At a broader level, the buffet allows for a certain exercise of liberty. True, there are plenty of anecdotes of big eaters eventually being kicked out, or poor college students being hassled for coming in at 11 a.m. with a backpack and staying for dinner. But aside from fast food outlets, there are few other places where such a thing is even possible. There are few places where a customer has so much power: to choose what and how much to eat, yes, but it’s not just the small power of consumer choice. It’s also being able to comfortably seat a family, to fix a problem with food (by leaving it on the plate) without needing to summon a waiter or stress about sending it back, to sit comfortably for a more or less unlimited time, eating, sketching, writing, studying, chatting, staring. The pace of the dining experience is up to you. It embodies the most basic liberty: the liberty to be left alone. 

There is a kind of managerial authoritarianism—you might also call it tight organization and ruthless efficiency—rising everywhere, from travel to dining to retail. Just-in-time inventory stocking and drop-shipping, airport check-in kiosks, hotels with no front desk, and rapid-service, cafeteria-style “fast casual” restaurants are all manifestations of increasing pace and decreasing margins. There is no room for mistakes, eccentricity, or relaxation.

The buffet, then, is not just an opportunity to engage in gluttony. It is a respite from the intensity of much of modern life. You may feel fat, but you feel human; less so being prodded through security lines or ordering lines or checkout lines. If the steam table can feel like a feeding trough, the line at the fast-casual industrial-chic joint can look a wee bit like a slaughterhouse queue. 

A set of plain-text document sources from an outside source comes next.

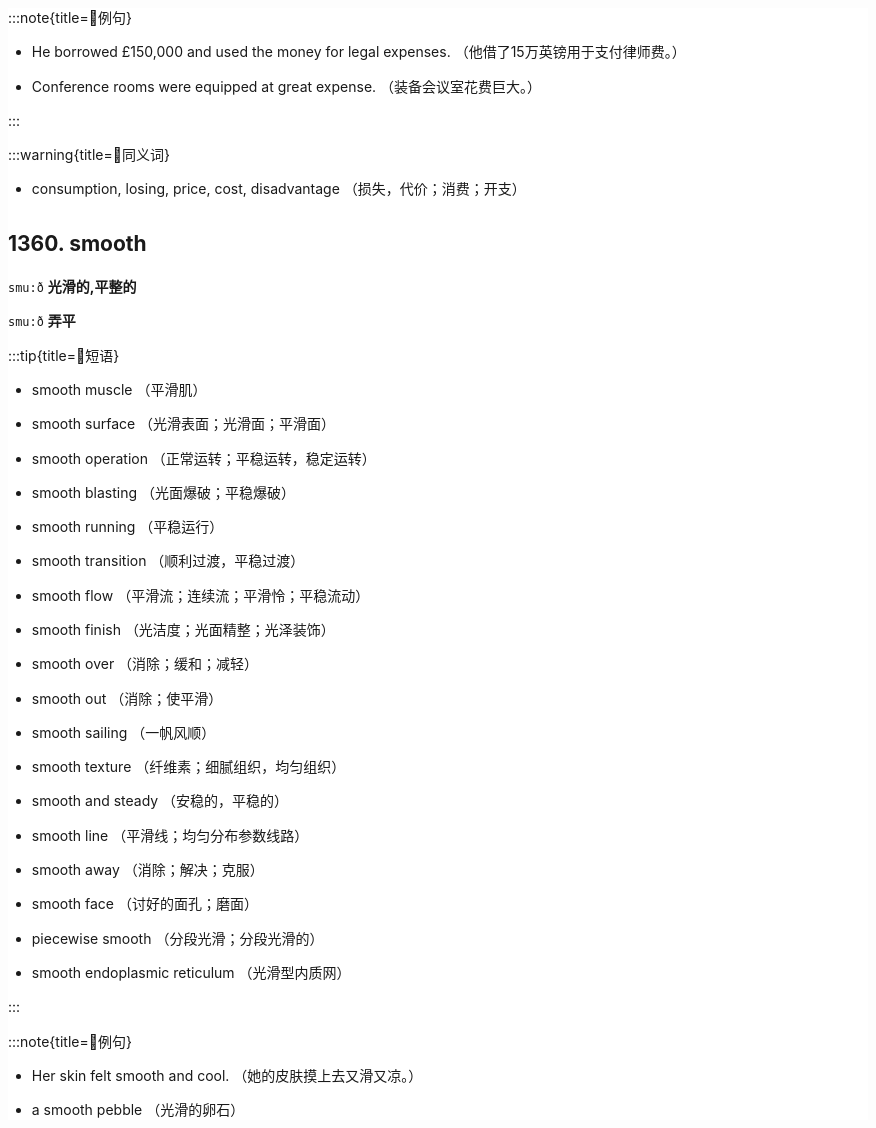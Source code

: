 :::note{title=🎤例句}

- He borrowed £150,000 and used the money for legal expenses. （他借了15万英镑用于支付律师费。）

- Conference rooms were equipped at great expense. （装备会议室花费巨大。）

:::

:::warning{title=🤔同义词}

- consumption, losing, price, cost, disadvantage （损失，代价；消费；开支）


## 1360. smooth

`smu:ð`  **光滑的,平整的**

`smu:ð`  **弄平**

:::tip{title=🤩短语}

- smooth muscle （平滑肌）

- smooth surface （光滑表面；光滑面；平滑面）

- smooth operation （正常运转；平稳运转，稳定运转）

- smooth blasting （光面爆破；平稳爆破）

- smooth running （平稳运行）

- smooth transition （顺利过渡，平稳过渡）

- smooth flow （平滑流；连续流；平滑怜；平稳流动）

- smooth finish （光洁度；光面精整；光泽装饰）

- smooth over （消除；缓和；减轻）

- smooth out （消除；使平滑）

- smooth sailing （一帆风顺）

- smooth texture （纤维素；细腻组织，均匀组织）

- smooth and steady （安稳的，平稳的）

- smooth line （平滑线；均匀分布参数线路）

- smooth away （消除；解决；克服）

- smooth face （讨好的面孔；磨面）

- piecewise smooth （分段光滑；分段光滑的）

- smooth endoplasmic reticulum （光滑型内质网）

:::

:::note{title=🎤例句}

- Her skin felt smooth and cool. （她的皮肤摸上去又滑又凉。）

- a smooth pebble （光滑的卵石）
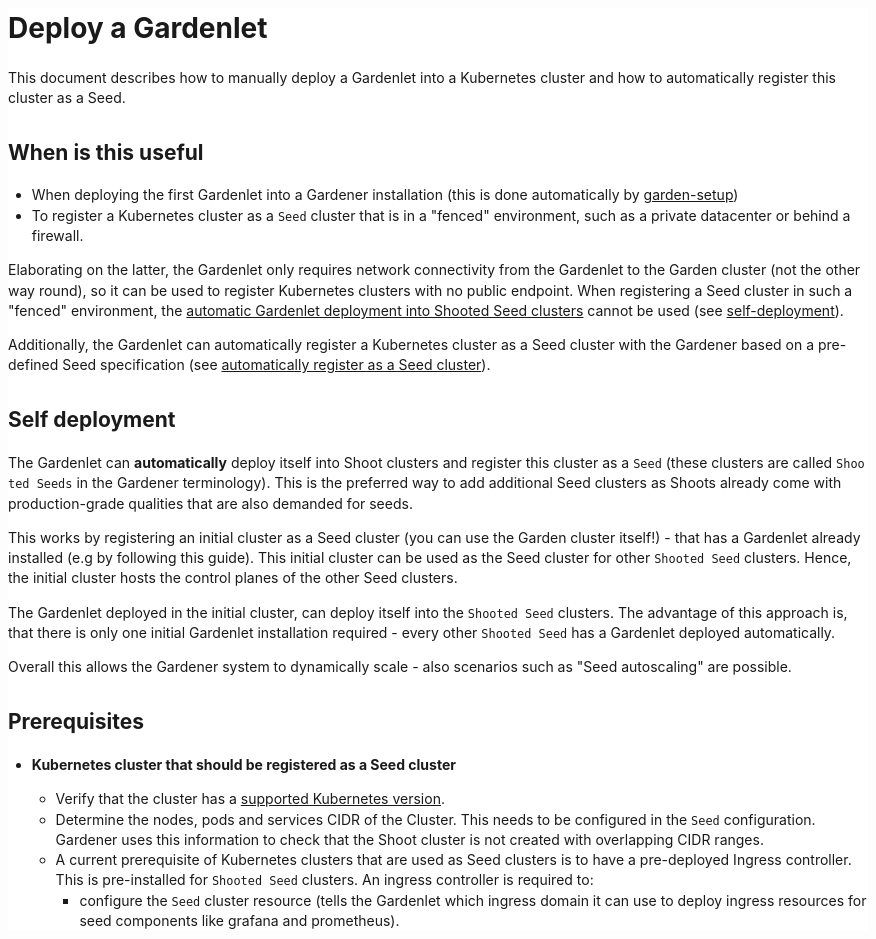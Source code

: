 # Deploy a Gardenlet

This document describes how to manually deploy a Gardenlet into a Kubernetes cluster and how to automatically register this cluster as a Seed.

## When is this useful

- When deploying the first Gardenlet into a Gardener installation (this is done automatically by [garden-setup](https://github.com/gardener/garden-setup))
- To register a Kubernetes cluster as a `Seed` cluster that is in a "fenced" environment, such as a private datacenter or behind a firewall.

Elaborating on the latter, the Gardenlet only requires network connectivity from the Gardenlet to the Garden cluster (not the other way round), so it can be used to register Kubernetes clusters with no public endpoint.
When registering a Seed cluster in such a "fenced" environment, the [automatic Gardenlet deployment into Shooted Seed clusters](https://github.com/gardener/gardener/blob/master/docs/usage/shooted_seed.md) cannot be used (see [self-deployment](#self-deployment)).

Additionally, the Gardenlet can automatically register a Kubernetes cluster as a Seed cluster with the Gardener based on a pre-defined Seed specification (see [automatically register as a Seed cluster](#automatically-register-as-a-seed-cluster)).

## Self deployment

The Gardenlet can **automatically** deploy itself into Shoot clusters and register this cluster as a `Seed` (these clusters are called `Shooted Seeds` in the Gardener terminology).
This is the preferred way to add additional Seed clusters as Shoots already come with production-grade qualities that are also demanded for seeds.

This works by registering an initial cluster as a Seed cluster (you can use the Garden cluster itself!)  - that has a Gardenlet already installed (e.g by following this guide).
This initial cluster can be used as the Seed cluster for other `Shooted Seed` clusters.
Hence, the initial cluster hosts the control planes of the other Seed clusters.

The Gardenlet deployed in the initial cluster, can deploy itself into the `Shooted Seed` clusters.
The advantage of this approach is, that there is only one initial Gardenlet installation required - every other `Shooted Seed` has a Gardenlet deployed automatically.

Overall this allows the Gardener system to dynamically scale - also scenarios such as "Seed autoscaling" are possible.

## Prerequisites

- **Kubernetes cluster that should be registered as a Seed cluster**

    - Verify that the cluster has a [supported Kubernetes version](../usage/supported_k8s_versions.md).
    - Determine the nodes, pods and services CIDR of the Cluster. This needs to be configured in the `Seed` configuration. Gardener uses this information to check that the Shoot cluster is not created with overlapping CIDR ranges.
    - A current prerequisite of Kubernetes clusters that are used as Seed clusters is to have a pre-deployed Ingress controller. This is pre-installed for `Shooted Seed` clusters.
        An ingress controller is required to:
        - configure the `Seed` cluster resource (tells the Gardenlet which ingress domain it can use to deploy ingress resources for seed components like grafana and prometheus).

Nonetheless, buffets (of all cuisines) are falling out of fashion; as a sector of the restaurant industry, they are shrinking. Numbers demonstrate this; so do anecdotes. Manhattan’s only all-you-can-eat Chinese buffet closed down a few years ago; so did Washington, D.C.’s. While they were once innovative, these restaurants can indeed feel a bit dated these days. One irregularity—and expense—are those massive, byzantine dining rooms, seemingly half-empty even when the place is packed. Another, of course, is the menu, which is not only mediocre but also requires hundreds of items and tries to mash many concepts together—raw bar, carving station, pizza, hibachi, sushi bar, Chinese takeout. Not very local or “chef-driven.”

Among a medley of challenging business factors, there is also the impression, especially among Millennials, that buffets are not “cool” or Instagrammable. Food halls, farm-to-table menus, and, of course, delivery are all increasingly popular choices. In some ways, the decline of the buffet may even be a symptom of America’s cultural divide. The large Hispanic family with rowdy kids in Teppanyaki Supreme Buffet is in a similar position to the African-American Bible study group in a McDonalds, which is to say, they are ordinary people whose only fault is enjoying ordinary fare. Consuming food laden with trendy buzzwords—fresh, local, sustainable, minimally processed—has become a class marker, a point noted in the recent book Drive-Thru Dreams (which I reviewed here). For a lot of elites, the buffet, like the McDonalds, is little more than fodder for fat, rat, and cat jokes.

I’ve found that these days, unlike when I was a kid, the quality of a buffet seems to inversely correlate with what some people think of as the “quality” of the neighborhood—the stray buffet in an affluent suburb tends to be underwhelming and sparse, while more downscale neighborhoods tend to host tastier and more crowded smorgasbords. Though of course for different reasons, buffets, like cities, get better with crowds. It wouldn’t hurt the high-eating foodies to occasionally join the crowd.

The humble, dated Chinese buffet, with its Americanized takeout fare and faded wall-sized crane portraits, with its oversized interior and unpretentious manners, is endangered. Its appeal is not just to the stomach, but to the heart, and even to freedom. It’s a place to feel a little bit of empowerment as a customer, to be temporarily freed of both social convention and bean-counting managerialism. The buffet is diverse yet simple, populist, rough around the edges. It is indeed an American institution, and America would be poorer—and hungrier—without it.